Według zapowiedzi film trafi do kin na całym świecie w 2027 roku, a jego twórcy planują seanse także na salach IMAX. To historyczny krok dla indyjskiej kinematografii, gryż będzie to pierwsza produkcja zrealizowana od początku z myślą o tej technologii.

Varanasi zostało opisane jako opowieść obejmująca wiele epok, gdzie akcja rozgrywa się na kilku kontynentach. W zwiastunie możemy zobaczyć, że historia połączy zarówno starożytne cywilizacje z futurystycznymi wizjami katastrof, a jedną z nich będzie rój meteorytów, które spadają na Ziemię. Nie zabraknie także intrygujących ekspedycji badawczych na Antarktydzie, czy w Afryce. Kulminacja materiału odsłoniła głównego bohatera pędzącego na potężnym byku z trójzębem w dłoni, na tle monumentalnych budowli przypominających piramidy. Niestety żadne szczegóły fabuły nie zostały ujawnione.

GramTV przedstawia:

Główną rolę zagra Mahesh Babu, który wciela się w archeologa o imieniu Rudhra. Bohater będzie przemierzał świat w poszukiwaniu artefaktów i zapomnianych tajemnic dawnych cywilizacji. Towarzyszyć mu ma Priyanka Chopra Jonas w roli badaczki Mandakini. Antagonistą został Prithviraj Sukumaran, który wcieli się w postać Kumbhy korzystającego z zaawansowanych technologii z unikalnym fotelem wyposażonym w robotyczne ramiona.

Po międzynarodowym sukcesie RRR oczekiwania wobec nowego filmu Rajamouliego są ogromne.
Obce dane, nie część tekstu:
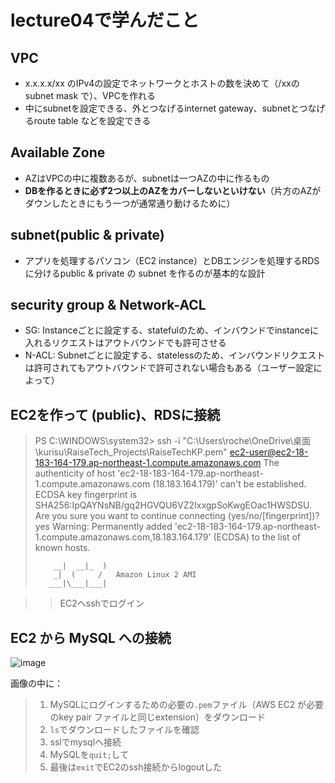 
# lecture04で学んだこと

## VPC
- x.x.x.x/xx のIPv4の設定でネットワークとホストの数を決めて（/xxの subnet mask で）、VPCを作れる
- 中にsubnetを設定できる、外とつなげるinternet gateway、subnetとつなげるroute table などを設定できる

## Available Zone
- AZはVPCの中に複数あるが、subnetは一つAZの中に作るもの
- **DBを作るときに必ず2つ以上のAZをカバーしないといけない**（片方のAZがダウンしたときにもう一つが通常通り動けるために）

## subnet(public & private)
- アプリを処理するパソコン（EC2 instance）とDBエンジンを処理するRDSに分けるpublic & private の subnet を作るのが基本的な設計

## security group & Network-ACL
 - SG: Instanceごとに設定する、statefulのため、インバウンドでinstanceに入れるリクエストはアウトバウンドでも許可させる
 - N-ACL: Subnetごとに設定する、statelessのため、インバウンドリクエストは許可されてもアウトバウンドで許可されない場合もある（ユーザー設定によって）

## EC2を作って (public)、RDSに接続

>  PS C:\WINDOWS\system32> ssh -i "C:\Users\roche\OneDrive\桌面\kurisu\RaiseTech_Projects\RaiseTechKP.pem" ec2-user@ec2-18-183-164-179.ap-northeast-1.compute.amazonaws.com
>  The authenticity of host 'ec2-18-183-164-179.ap-northeast-1.compute.amazonaws.com (18.183.164.179)' can't be established.
>  ECDSA key fingerprint is SHA256:IpQAYNsNB/gq2HGVQU6VZ2IxxgpSoKwgEOac1HWSDSU.
>  Are you sure you want to continue connecting (yes/no/[fingerprint])? yes
>  Warning: Permanently added 'ec2-18-183-164-179.ap-northeast-1.compute.amazonaws.com,18.183.164.179' (ECDSA) to the list of known hosts.
>
>         __|  __|_  )
>         _|  (     /   Amazon Linux 2 AMI
>        ___|\___|___|

>> EC2へsshでログイン

## EC2 から MySQL への接続
![image](https://user-images.githubusercontent.com/103508472/182993086-7ca42b62-1595-4c8f-9338-4ed821be235b.png)

画像の中に：

> 1. MySQLにログインするための必要の`.pem`ファイル（AWS EC2 が必要のkey pair ファイルと同じextension）をダウンロード
> 2. `ls`でダウンロードしたファイルを確認
> 3. sslでmysqlへ接続
> 4. MySQLを`quit;`して
> 5. 最後は`exit`でEC2のssh接続からlogoutした
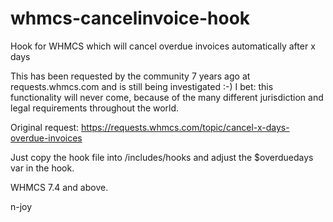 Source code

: # whmcs-cancelinvoice-hook
Hook for WHMCS which will cancel overdue invoices automatically after x days

This has been requested by the community 7 years ago at requests.whmcs.com and is still being investigated :-)
I bet: this functionality will never come, because of the many different jurisdiction and legal requirements throughout the world.

Original request: https://requests.whmcs.com/topic/cancel-x-days-overdue-invoices

Just copy the hook file into /includes/hooks and adjust the $overduedays var in the hook. 

WHMCS 7.4 and above.

n-joy
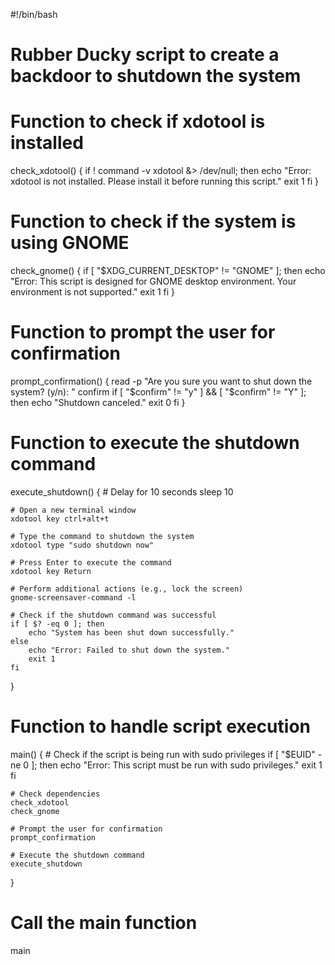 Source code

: #!/bin/bash

# Rubber Ducky script to create a backdoor to shutdown the system

# Function to check if xdotool is installed
check_xdotool() {
    if ! command -v xdotool &> /dev/null; then
        echo "Error: xdotool is not installed. Please install it before running this script."
        exit 1
    fi
}

# Function to check if the system is using GNOME
check_gnome() {
    if [ "$XDG_CURRENT_DESKTOP" != "GNOME" ]; then
        echo "Error: This script is designed for GNOME desktop environment. Your environment is not supported."
        exit 1
    fi
}

# Function to prompt the user for confirmation
prompt_confirmation() {
    read -p "Are you sure you want to shut down the system? (y/n): " confirm
    if [ "$confirm" != "y" ] && [ "$confirm" != "Y" ]; then
        echo "Shutdown canceled."
        exit 0
    fi
}

# Function to execute the shutdown command
execute_shutdown() {
    # Delay for 10 seconds
    sleep 10

    # Open a new terminal window
    xdotool key ctrl+alt+t

    # Type the command to shutdown the system
    xdotool type "sudo shutdown now"

    # Press Enter to execute the command
    xdotool key Return

    # Perform additional actions (e.g., lock the screen)
    gnome-screensaver-command -l

    # Check if the shutdown command was successful
    if [ $? -eq 0 ]; then
        echo "System has been shut down successfully."
    else
        echo "Error: Failed to shut down the system."
        exit 1
    fi
}

# Function to handle script execution
main() {
    # Check if the script is being run with sudo privileges
    if [ "$EUID" -ne 0 ]; then
        echo "Error: This script must be run with sudo privileges."
        exit 1
    fi

    # Check dependencies
    check_xdotool
    check_gnome

    # Prompt the user for confirmation
    prompt_confirmation

    # Execute the shutdown command
    execute_shutdown
}

# Call the main function
main
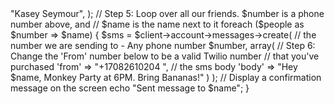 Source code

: <?php

    require_once "vendor/autoload.php";
    use Twilio\Rest\Client;
    
    // Step 2: set our AccountSid and AuthToken from https://twilio.com/console
    $AccountSid = "AC653c68afd3a74df7c00307fc7f2e8ab9";
    $AuthToken = "47e334d3d282c1bb5d3befa2a3ff743b";
    // Step 3: instantiate a new Twilio Rest Client
    $client = new Client($AccountSid, $AuthToken);
    // Step 4: make an array of people we know, to send them a message. 
    // Feel free to change/add your own phone number and name here.
    $people = array(
        "+16232951474" => "Kasey Seymour",
       
    );
    // Step 5: Loop over all our friends. $number is a phone number above, and 
    // $name is the name next to it
    foreach ($people as $number => $name) {
        $sms = $client->account->messages->create(
            // the number we are sending to - Any phone number
            $number,
            array(
                // Step 6: Change the 'From' number below to be a valid Twilio number 
                // that you've purchased
                'from' => "+17082610204 ", 
                
                // the sms body
                'body' => "Hey $name, Monkey Party at 6PM. Bring Bananas!"
            )
        );
        // Display a confirmation message on the screen
        echo "Sent message to $name";
    }
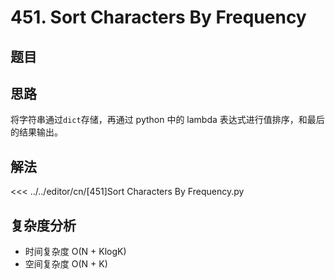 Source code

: # 451. Sort Characters By Frequency

## 题目

<!--@include: ../../editor/cn/doc/content/[451]Sort Characters By Frequency.md-->

## 思路
将字符串通过`dict`存储，再通过 python 中的 lambda 表达式进行值排序，和最后的结果输出。


## 解法

<<< ../../editor/cn/[451]Sort Characters By Frequency.py


## 复杂度分析
- 时间复杂度 O(N + KlogK)
- 空间复杂度 O(N + K)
Jeśli wszystkie zapowiedzi i fragmenty znajdą odzwierciedlenie w gotowym dziele, Varanasi może okazać się jedną z najgłośniejszych premier 2027 roku oraz filmem, który po raz kolejny zwróci uwagę świata na indyjskie kino wysokobudżetowe.

Komentarze
3
szczurołapa
Gramowicz
18/11/2025 11:27

Ło matko to teraz strona o Bollywood?

wolff01
Gramowicz
17/11/2025 14:43

Matko, jedno wielkie CGI. Albo AI. To jeszcze film czy już animacja?

Grze
Gramowicz
17/11/2025 13:24

Azja to inna cywilizacja (turańska), a Indie to osobny subkontynent... (ciekawostka, są tacy, którzy uważają, że istnieją silne pra-związki ze Słowianami - np. wedy mają mieć ten sam źródłosłów, co wiedza...). Zaś Bollywood to zupełnie osobny multiverse...

Więc, oglądałem jakiś czas temu film, nawet niezły, o tym, jak żołnierz SS (służb specjalnych) trafia do pociągu, na który napadają weekendowi terroryści (grupa wieśniaków z nożami). 80% filmu to nap.....ka na noże w ciasnych salonkach. Ale piję do tego, że nawet w takim filmie... musieli wcisnąć swoje tańce i pienia. Po prostu nie umieją inaczej. Nawet widziałem film w stylu, bo ja wiem??? Ojca Chrzestnego czy podobny o kolesiu, który wraca z pierdla, robi rozpierduchę w ramach jakiejś zemsty czy coś. Ale i tu musieli przed walką wepchnąć te swoje tańce. Na plus muszę dodać, że całkiem udane sceny slo-mo.

Z jednej strony - robią na rynek wewnętrzny. W Indiach kino to druga religia (pamiętny wieeeelki skandal, gdy okazało się że żeńskie gwiazdki dawały producentom, żeby dostać rolę). Z drugiej jednak - promują swoją kulturę na świat - jaka by nie była egzotyczna dla nas z tzw. Zachodu.

A nasi twórcy??? Jedyne co potrafią robić na świat, to... [tu nie mogę napisać co, bo będzie ban, ale nazwisko reżyserki na "H" wystarczy jako przykład].